A five-compartment mathematical model was proposed to evaluate the importance of vaccination and vaccine efficiency rate during the ongoing pandemic in Mahmud et al. (doi: 10.1016/j.idm.2021.11.002). In addition to vaccine efficacies of the four widely-used vaccines - Pfizer, Moderna, AstraZeneca and Johnson & Johnson - two other special cases (100% efficacy and no vaccine use) were simulated. It was shown that mass vaccination and quick responses were required to control the spread of the disease.

By coupling a simple model of quarantine and testing strategies for international travellers with a model for transmission of the virus in a partly-vaccinated population, Steyn et al. (doi: 10.1016/j.idm.2021.12.006) evaluated the effect of vaccination, border testing and quarantine requirements on the risk of COVID-19 in New Zealand.
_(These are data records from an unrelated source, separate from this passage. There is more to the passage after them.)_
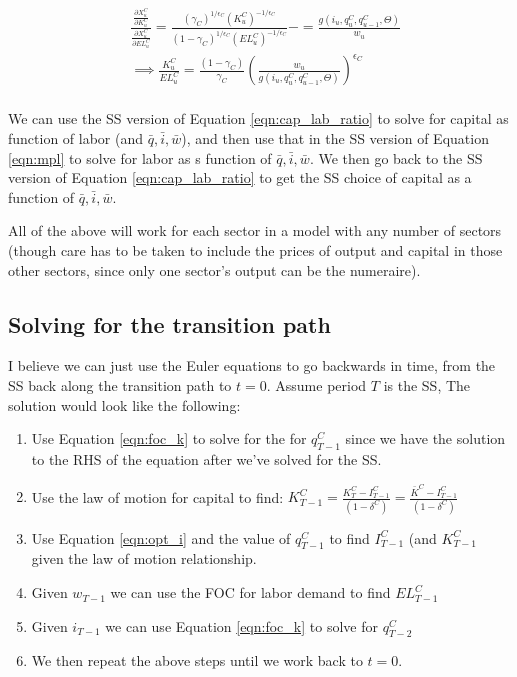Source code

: \begin{equation}
\label{eqn:cap_lab_ratio}
\begin{split}
& \frac{\frac{\partial X^{C}_{u}}{\partial K^{C}_{u}}}{\frac{\partial X^{C}_{u}}{\partial EL^{C}_{u}}} =\frac{(\gamma_{C})^{1/\epsilon_{C}}(K^{C}_{u})^{-1/\epsilon_{C}}}{(1-\gamma_{C})^{1/\epsilon_{C}}(EL^{C}_{u})^{-1/\epsilon_{C}}}-=\frac{g(i_{u},q^{C}_{u},q^{C}_{u-1},\Theta)}{w_{u}} \\
& \implies \frac{K^{C}_{u}}{EL^{C}_{u}} =\frac{(1-\gamma_{C})}{\gamma_{C}}\left(\frac{w_{u}} {g(i_{u},q^{C}_{u},q^{C}_{u-1},\Theta)}\right)^{\epsilon_{C}} \\
\end{split}
\end{equation}

We can use the SS version of Equation \ref{eqn:cap_lab_ratio} to solve for capital as function of labor (and $\bar{q}, \bar{i}, \bar{w}$), and then use that in the SS version of Equation \ref{eqn:mpl} to solve for labor as s function of $\bar{q}, \bar{i}, \bar{w}$.  We then go back to the SS version of Equation \ref{eqn:cap_lab_ratio} to get the SS choice of capital as a function of $\bar{q}, \bar{i}, \bar{w}$.

All of the above will work for each sector in a model with any number of sectors (though care has to be taken to include the prices of output and capital in those other sectors, since only one sector's output can be the numeraire).

\subsection{Solving for the transition path}

I believe we can just use the Euler equations to go backwards in time, from the SS back along the transition path to $t=0$.  Assume period $T$ is the SS,  The solution would look like the following:

\begin{enumerate}
\item Use Equation \ref{eqn:foc_k} to solve for the for $q^{C}_{T-1}$ since we have the solution to the RHS of the equation after we've solved for the SS.
\item Use the law of motion for capital to find: $K^{C}_{T-1}=\frac{K^{C}_{T}-I^{C}_{T-1}}{(1-\delta^{C})}=\frac{\bar{K}^{C}-I^{C}_{T-1}}{(1-\delta^{C})}$
\item Use Equation \ref{eqn:opt_i} and the value of $q^{C}_{T-1}$ to find $I^{C}_{T-1}$ (and $K^{C}_{T-1}$ given the law of motion relationship.
\item Given $w_{T-1}$ we can use the FOC for labor demand to find $EL^{C}_{T-1}$
\item Given $i_{T-1}$ we can use Equation \ref{eqn:foc_k} to solve for $q^{C}_{T-2}$ 
\item We then repeat the above steps until we work back to $t=0$.
\end{enumerate}


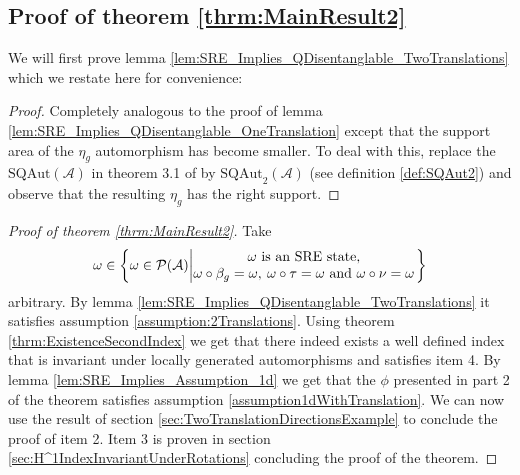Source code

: \documentclass[12pt,a4paper,twoside]{article}
\let\originalleft\left
\let\originalright\right
\renewcommand{\left}{\mathopen{}\mathclose\bgroup\originalleft}
\renewcommand{\right}{\aftergroup\egroup\originalright}
\newcommand{\PP}{\mathcal P}
\renewcommand{\AA}{\mathcal A}
\theoremstyle{definition}
\numberwithin{equation}{section}
\begin{document}
\subsection{Proof of theorem \ref{thrm:MainResult2}}\label{sec:ProofOfMainResult2}
We will first prove lemma \ref{lem:SRE_Implies_QDisentanglable_TwoTranslations} which we restate here for convenience:
\SREImpliesQDisentanglableTwoTranslations*
\begin{proof}
	Completely analogous to the proof of lemma \ref{lem:SRE_Implies_QDisentanglable_OneTranslation} except that the support area of the $\eta_g$ automorphism has become smaller. To deal with this, replace the $\textrm{SQAut}(\AA)$ in theorem 3.1 of \cite{ogata2021h3gmathbb} by $\textrm{SQAut}_2(\AA)$ (see definition \ref{def:SQAut2}) and observe that the resulting $\eta_g$ has the right support.
\end{proof}
\begin{proof}[Proof of theorem \ref{thrm:MainResult2}]
	Take
	\begin{equation}
	\omega\in\left\{\omega\in\PP(\AA)\left| \begin{matrix}\omega\text{ is an SRE state,}\\\omega\circ\beta_g=\omega,\:\omega\circ\tau=\omega\text{ and }\omega\circ\nu=\omega\end{matrix} \right.\right\}
	\end{equation}
	arbitrary. By lemma \ref{lem:SRE_Implies_QDisentanglable_TwoTranslations} it satisfies assumption \ref{assumption:2Translations}. Using theorem \ref{thrm:ExistenceSecondIndex} we get that there indeed exists a well defined index that is invariant under locally generated automorphisms and satisfies item 4. By lemma \ref{lem:SRE_Implies_Assumption_1d} we get that the $\phi$ presented in part 2 of the theorem satisfies assumption \ref{assumption1dWithTranslation}. We can now use the result of section \ref{sec:TwoTranslationDirectionsExample} to conclude the proof of item 2. Item 3 is proven in section \ref{sec:H^1IndexInvariantUnderRotations} concluding the proof of the theorem.
\end{proof}
\appendix
\end{document}
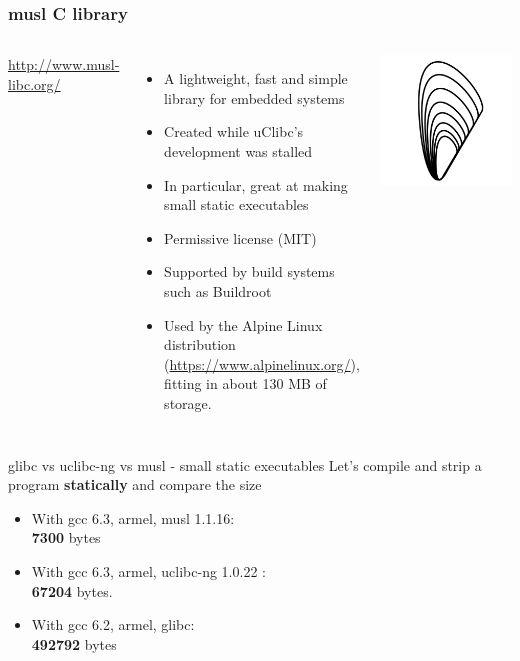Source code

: \begin{frame}
  \frametitle{musl C library}
  \begin{columns}
      \url{http://www.musl-libc.org/}
      \begin{itemize}
      \item A lightweight, fast and simple library for embedded systems
      \item Created while uClibc's development was stalled
      \item In particular, great at making small static executables
      \item Permissive license (MIT)
      \item Supported by build systems such as Buildroot
      \item Used by the Alpine Linux distribution
        (\url{https://www.alpinelinux.org/}), fitting in about 130 MB of storage.
      \end{itemize}
    \includegraphics[width=\textwidth]{slides/c-libraries/musl.png}
  \end{columns}
\end{frame}

\begin{frame}{glibc vs uclibc-ng vs musl - small static executables}
  Let's compile and strip a  program {\bf statically} and
compare the size
  \begin{itemize}
    \item With gcc 6.3, armel, musl 1.1.16:\\
          {\bf 7300} bytes
    \item With gcc 6.3, armel, uclibc-ng 1.0.22 :\\
          {\bf 67204} bytes.
    \item With gcc 6.2, armel, glibc:\\
          {\bf 492792} bytes
  \end{itemize}
\end{frame}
The model compared different border control strategies for limiting the risk of community outbreaks, which could inform strategies for relaxing border controls in a phased way.

Liu and Lou (doi: 10.1016/j.idm.2022.02.002) reviewed modelling methods to optimise COVID-19 vaccination programmes during vaccine shortages. In particular, different allocation strategies of vaccines were included in various models with differential vaccine efficacies: priority vaccination strategy (including age-group based priority, risk-based prioritisation, geography-stratified prioritisation), time-varying prioritisation, dose stretching by delaying the second dose, and dose sparing with fractional dosing strategy. Furthermore, various model-based outcome measures were summarised as the objective functions for optimisation.